Если в Англии узнают, что он жив, узнают и во Франции – его снова начнут искать, на этот раз еще тщательнее. Мало пользы Марии узнать, что он жив, если в результате его убьют.
– Я думаю, это было бы неразумно, – сказал Хорнблауэр.
Он ощущал странную двойственность: Хорнблауэр, для которого он так хладнокровно планировал будущее, чьи шансы выжить он оценивал так математически точно, был марионеткой в сравнении с живым Хорнблауэром из плоти и крови, чье лицо он видел в зеркале, бреясь сегодня утром. Он знал по опыту, что эти двое сливаются лишь в самые опасные минуты – так было, когда он плыл в водовороте, спасая свою жизнь, или ходил по шканцам в разгар боя – и в эти минуты приходит страх.
– Надеюсь, капитан, – сказал граф, – что новости не слишком вас огорчили?
– Ничуть, сударь, – сказал Хорнблауэр.
– Чрезвычайно рад слышать. Возможно, вы с мистером Бушем не откажете мне и мадам виконтессе в удовольствии видеть вас сегодня вечером за карточным столом?
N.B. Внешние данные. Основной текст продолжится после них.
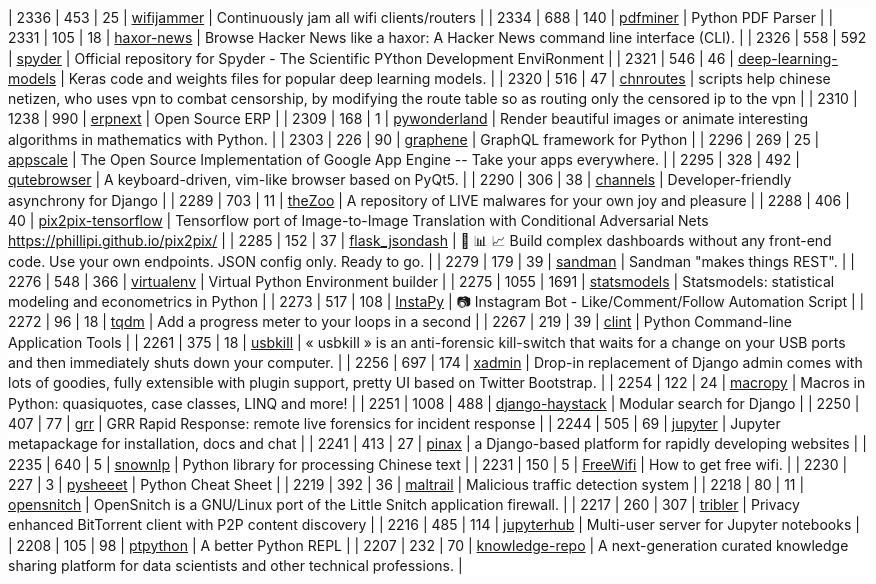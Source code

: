 | 2336 | 453 | 25 | [wifijammer](https://github.com/DanMcInerney/wifijammer) | Continuously jam all wifi clients/routers |
| 2334 | 688 | 140 | [pdfminer](https://github.com/euske/pdfminer) | Python PDF Parser |
| 2331 | 105 | 18 | [haxor-news](https://github.com/donnemartin/haxor-news) | Browse Hacker News like a haxor: A Hacker News command line interface (CLI). |
| 2326 | 558 | 592 | [spyder](https://github.com/spyder-ide/spyder) | Official repository for Spyder - The Scientific PYthon Development EnviRonment |
| 2321 | 546 | 46 | [deep-learning-models](https://github.com/fchollet/deep-learning-models) | Keras code and weights files for popular deep learning models. |
| 2320 | 516 | 47 | [chnroutes](https://github.com/fivesheep/chnroutes) | scripts help chinese netizen, who uses vpn to combat censorship, by modifying the route table so as routing only the censored ip to the vpn |
| 2310 | 1238 | 990 | [erpnext](https://github.com/frappe/erpnext) | Open Source ERP |
| 2309 | 168 | 1 | [pywonderland](https://github.com/neozhaoliang/pywonderland) | Render beautiful images or animate interesting algorithms in mathematics with Python. |
| 2303 | 226 | 90 | [graphene](https://github.com/graphql-python/graphene) | GraphQL framework for Python |
| 2296 | 269 | 25 | [appscale](https://github.com/AppScale/appscale) | The Open Source Implementation of Google App Engine -- Take your apps everywhere. |
| 2295 | 328 | 492 | [qutebrowser](https://github.com/qutebrowser/qutebrowser) | A keyboard-driven, vim-like browser based on PyQt5. |
| 2290 | 306 | 38 | [channels](https://github.com/django/channels) | Developer-friendly asynchrony for Django |
| 2289 | 703 | 11 | [theZoo](https://github.com/ytisf/theZoo) | A repository of LIVE malwares for your own joy and pleasure |
| 2288 | 406 | 40 | [pix2pix-tensorflow](https://github.com/affinelayer/pix2pix-tensorflow) | Tensorflow port of Image-to-Image Translation with Conditional Adversarial Nets https://phillipi.github.io/pix2pix/ |
| 2285 | 152 | 37 | [flask_jsondash](https://github.com/christabor/flask_jsondash) | :snake: :bar_chart: :chart_with_upwards_trend: Build complex dashboards without any front-end code. Use your own endpoints. JSON config only. Ready to go. |
| 2279 | 179 | 39 | [sandman](https://github.com/jeffknupp/sandman) | Sandman "makes things REST". |
| 2276 | 548 | 366 | [virtualenv](https://github.com/pypa/virtualenv) | Virtual Python Environment builder |
| 2275 | 1055 | 1691 | [statsmodels](https://github.com/statsmodels/statsmodels) | Statsmodels: statistical modeling and econometrics in Python |
| 2273 | 517 | 108 | [InstaPy](https://github.com/timgrossmann/InstaPy) | 📷 Instagram Bot - Like/Comment/Follow Automation Script |
| 2272 | 96 | 18 | [tqdm](https://github.com/noamraph/tqdm) | Add a progress meter to your loops in a second |
| 2267 | 219 | 39 | [clint](https://github.com/kennethreitz/clint) | Python Command-line Application Tools |
| 2261 | 375 | 18 | [usbkill](https://github.com/hephaest0s/usbkill) | « usbkill » is an anti-forensic kill-switch that waits for a change on your USB ports and then immediately shuts down your computer. |
| 2256 | 697 | 174 | [xadmin](https://github.com/sshwsfc/xadmin) | Drop-in replacement of Django admin comes with lots of goodies, fully extensible with plugin support, pretty UI based on Twitter Bootstrap. |
| 2254 | 122 | 24 | [macropy](https://github.com/lihaoyi/macropy) | Macros in Python: quasiquotes, case classes, LINQ and more! |
| 2251 | 1008 | 488 | [django-haystack](https://github.com/django-haystack/django-haystack) | Modular search for Django |
| 2250 | 407 | 77 | [grr](https://github.com/google/grr) | GRR Rapid Response: remote live forensics for incident response |
| 2244 | 505 | 69 | [jupyter](https://github.com/jupyter/jupyter) | Jupyter metapackage for installation, docs and chat |
| 2241 | 413 | 27 | [pinax](https://github.com/pinax/pinax) | a Django-based platform for rapidly developing websites |
| 2235 | 640 | 5 | [snownlp](https://github.com/isnowfy/snownlp) | Python library for processing Chinese text |
| 2231 | 150 | 5 | [FreeWifi](https://github.com/kylemcdonald/FreeWifi) | How to get free wifi. |
| 2230 | 227 | 3 | [pysheeet](https://github.com/crazyguitar/pysheeet) | Python Cheat Sheet |
| 2219 | 392 | 36 | [maltrail](https://github.com/stamparm/maltrail) | Malicious traffic detection system |
| 2218 | 80 | 11 | [opensnitch](https://github.com/evilsocket/opensnitch) | OpenSnitch is a GNU/Linux port of the Little Snitch application firewall. |
| 2217 | 260 | 307 | [tribler](https://github.com/Tribler/tribler) | Privacy enhanced BitTorrent client with P2P content discovery |
| 2216 | 485 | 114 | [jupyterhub](https://github.com/jupyterhub/jupyterhub) | Multi-user server for Jupyter notebooks |
| 2208 | 105 | 98 | [ptpython](https://github.com/jonathanslenders/ptpython) | A better Python REPL |
| 2207 | 232 | 70 | [knowledge-repo](https://github.com/airbnb/knowledge-repo) | A next-generation curated knowledge sharing platform for data scientists and other technical professions. |
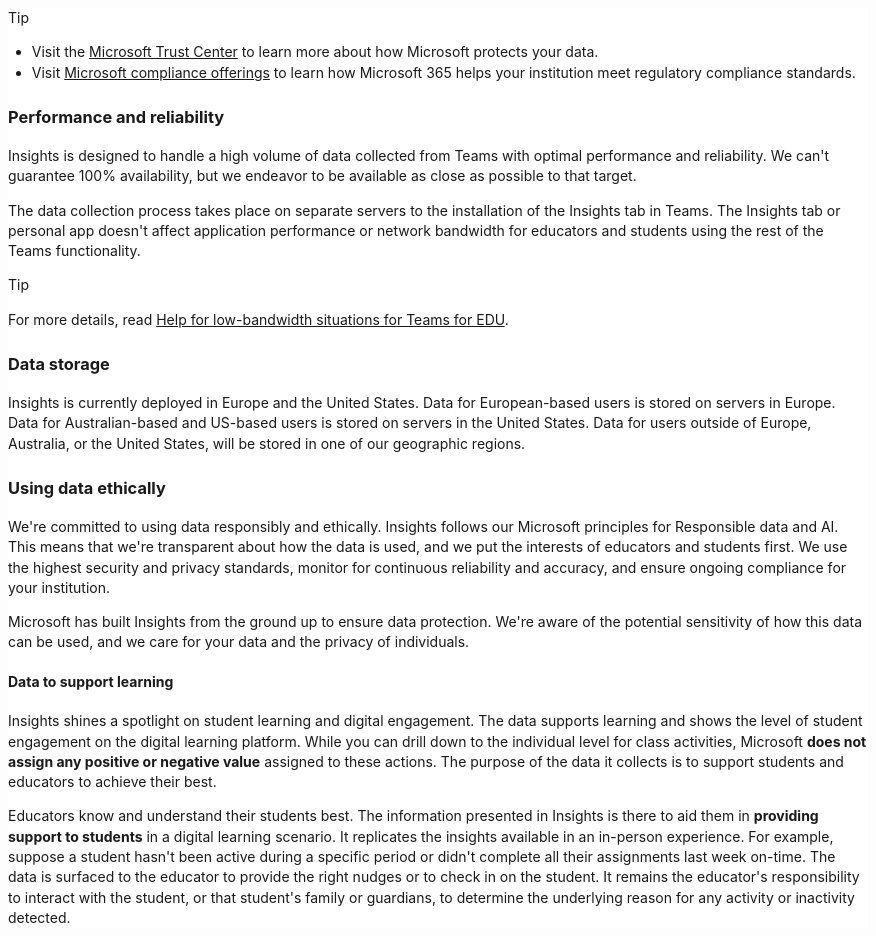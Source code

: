 > [!TIP]
>
> - Visit the [Microsoft Trust Center](https://www.microsoft.com/trust-center) to learn more about how Microsoft protects your data.
> - Visit [Microsoft compliance offerings](/compliance/regulatory/offering-home) to learn how Microsoft 365 helps your institution meet regulatory compliance standards.

### Performance and reliability

Insights is designed to handle a high volume of data collected from Teams with optimal performance and reliability. We can't guarantee 100% availability, but we endeavor to be available as close as possible to that target.

The data collection process takes place on separate servers to the installation of the Insights tab in Teams. The Insights tab or personal app doesn't affect application performance or network bandwidth for educators and students using the rest of the Teams functionality.

> [!TIP]
> For more details, read [Help for low-bandwidth situations for Teams for EDU](edu-remote-low-bandwidth.md).

### Data storage

Insights is currently deployed in Europe and the United States. Data for European-based users is stored on servers in Europe. Data for Australian-based and US-based users is stored on servers in the United States. Data for users outside of Europe, Australia, or the United States, will be stored in one of our geographic regions.

### Using data ethically

We're committed to using data responsibly and ethically. Insights follows our Microsoft principles for Responsible data and AI. This means that we're transparent about how the data is used, and we put the interests of educators and students first.  We use the highest security and privacy standards, monitor for continuous reliability and accuracy, and ensure ongoing compliance for your institution.

Microsoft has built Insights from the ground up to ensure data protection. We're aware of the potential sensitivity of how this data can be used, and we care for your data and the privacy of individuals.

#### Data to support learning

Insights shines a spotlight on student learning and digital engagement. The data supports learning and shows the level of student engagement on the digital learning platform. While you can drill down to the individual level for class activities, Microsoft **does not assign any positive or negative value** assigned to these actions. The purpose of the data it collects is to support students and educators to achieve their best.

Educators know and understand their students best. The information presented in Insights is there to aid them in **providing support to students** in a digital learning scenario. It replicates the insights available in an in-person experience. For example, suppose a student hasn't been active during a specific period or didn't complete all their assignments last week on-time. The data is surfaced to the educator to provide the right nudges or to check in on the student. It remains the educator's responsibility to interact with the student, or that student's family or guardians, to determine the underlying reason for any activity or inactivity detected.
Вист был обычным вечерним времяпровождением. Граф любил игру, и эта общая черта тоже связывала его с Хорнблауэром. Однако, в отличие от Хорнблауэра, он основывался не на просчете вероятностей, а на чутье, на некой инстинктивной тактической системе. Удивительно, как он иногда первым же заходом попадал партнеру в короткую масть и забирал у противников верные взятки, как часто в сомнительной ситуации интуитивно угадывал выигрышный ход. Иногда эта способность покидала его, и он сидел весь вечер с горькой усмешкой, проигрывая роббер за роббером безжалостно точным Хорнблауэру и невестке. Но обыкновенно сверхъестественная способность к телепатии приносила ему победу – это бесило Хорнблауэра, если они были противниками, или донельзя радовало, когда они играли вместе – бесило, что его мучительные расчеты шли прахом, или радовало, что они полностью оправдались.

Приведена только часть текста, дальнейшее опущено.